We win. Away. Score three goals, and keep a clean sheet. We do it with a mix of the ugly and the sublime, in the mud, up North. And back down South, one of London's freebie newspapers decides to run the headline that has Jermaine Defoe pencilled in as some type of Dark Sith, waving his light-sabers around with no remorse and unnerving petulance. The Facere is strong with this one. Much like the farce is strong with the Evening Standard and their blatant side-step to say something positive about Spurs. You'll be equally shocked to hear the report of the game has nothing to do with Matthew Norman, unless he's ghost writing for Tom Collomosse.

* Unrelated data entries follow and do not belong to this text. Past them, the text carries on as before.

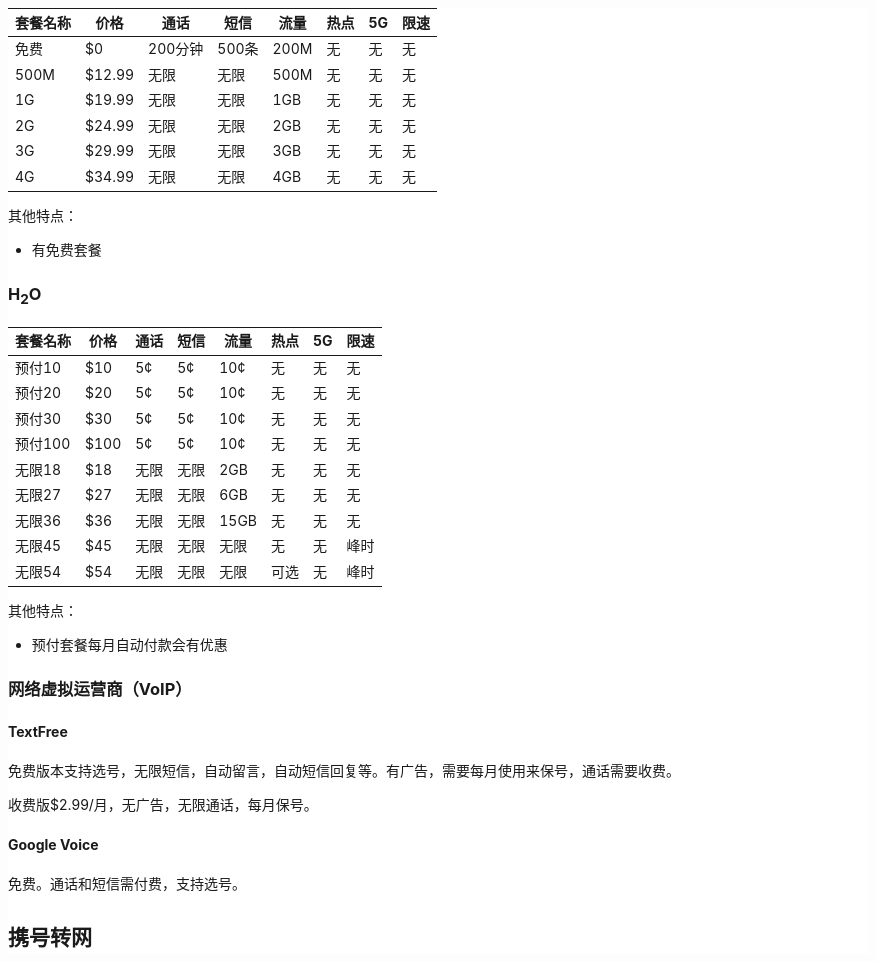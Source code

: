 | 套餐名称 | 价格   | 通话    | 短信  | 流量 | 热点 | 5G   | 限速 |
| -------- | ------ | ------- | ----- | ---- | ---- | ---- | ---- |
| 免费     | $0     | 200分钟 | 500条 | 200M | 无   | 无   | 无   |
| 500M     | $12.99 | 无限    | 无限  | 500M | 无   | 无   | 无   |
| 1G       | $19.99 | 无限    | 无限  | 1GB  | 无   | 无   | 无   |
| 2G       | $24.99 | 无限    | 无限  | 2GB  | 无   | 无   | 无   |
| 3G       | $29.99 | 无限    | 无限  | 3GB  | 无   | 无   | 无   |
| 4G       | $34.99 | 无限    | 无限  | 4GB  | 无   | 无   | 无   |

其他特点：

- 有免费套餐

### H<sub>2</sub>O

| 套餐名称 | 价格 | 通话 | 短信 | 流量 | 热点 | 5G   | 限速 |
| -------- | ---- | ---- | ---- | ---- | ---- | ---- | ---- |
| 预付10   | $10  | 5¢   | 5¢   | 10¢  | 无   | 无   | 无   |
| 预付20   | $20  | 5¢   | 5¢   | 10¢  | 无   | 无   | 无   |
| 预付30   | $30  | 5¢   | 5¢   | 10¢  | 无   | 无   | 无   |
| 预付100  | $100 | 5¢   | 5¢   | 10¢  | 无   | 无   | 无   |
| 无限18   | $18  | 无限 | 无限 | 2GB  | 无   | 无   | 无   |
| 无限27   | $27  | 无限 | 无限 | 6GB  | 无   | 无   | 无   |
| 无限36   | $36  | 无限 | 无限 | 15GB | 无   | 无   | 无   |
| 无限45   | $45  | 无限 | 无限 | 无限 | 无   | 无   | 峰时 |
| 无限54   | $54  | 无限 | 无限 | 无限 | 可选 | 无   | 峰时 |

其他特点：

- 预付套餐每月自动付款会有优惠

### 网络虚拟运营商（VoIP）

#### TextFree

免费版本支持选号，无限短信，自动留言，自动短信回复等。有广告，需要每月使用来保号，通话需要收费。

收费版$2.99/月，无广告，无限通话，每月保号。

#### Google Voice

免费。通话和短信需付费，支持选号。

## 携号转网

So, basically our win has had the shine taken off it because Defoe did a norty tackle. Yes, yes, because losing your rag is something that is simply forbidden if you're not Wayne Rooney. Tom poses the question 'How would he react to a sly dig in the ribs or a kick on the ankle' during a World Cup quarter final? Don't fret Tom, Wayne will give him some hints and tips on how to control his temperament, because we all know JD is an animal on the pitch, isn't he just. Week in week out, all the goals he's scored count for nothing because they're blanked out by his suspect attitude in games.

Dry them Tom.

Dashing towards the ball is also apparently more condemning evidence that our top scorer is a liability.

Edgy.
Irritable.

That's our JD according to the ES.

So one bad stupid tackle, and it's deserving of 80% of a match report? Really? Is he like this every week? Does he get sent off regularly due to violent conduct or stupid reactions? Of course he bloody well doesn't.

Absolute bollocks journalism by an absolute melter trying his best to avoid discussing a decent win away when a few thought we'd perhaps stumble and lose more ground.

Tomorrow the Evening Standard is set to publish a piece about how Modric is over-rated because anyone with a mullet in this day and age can not possibly be good at football.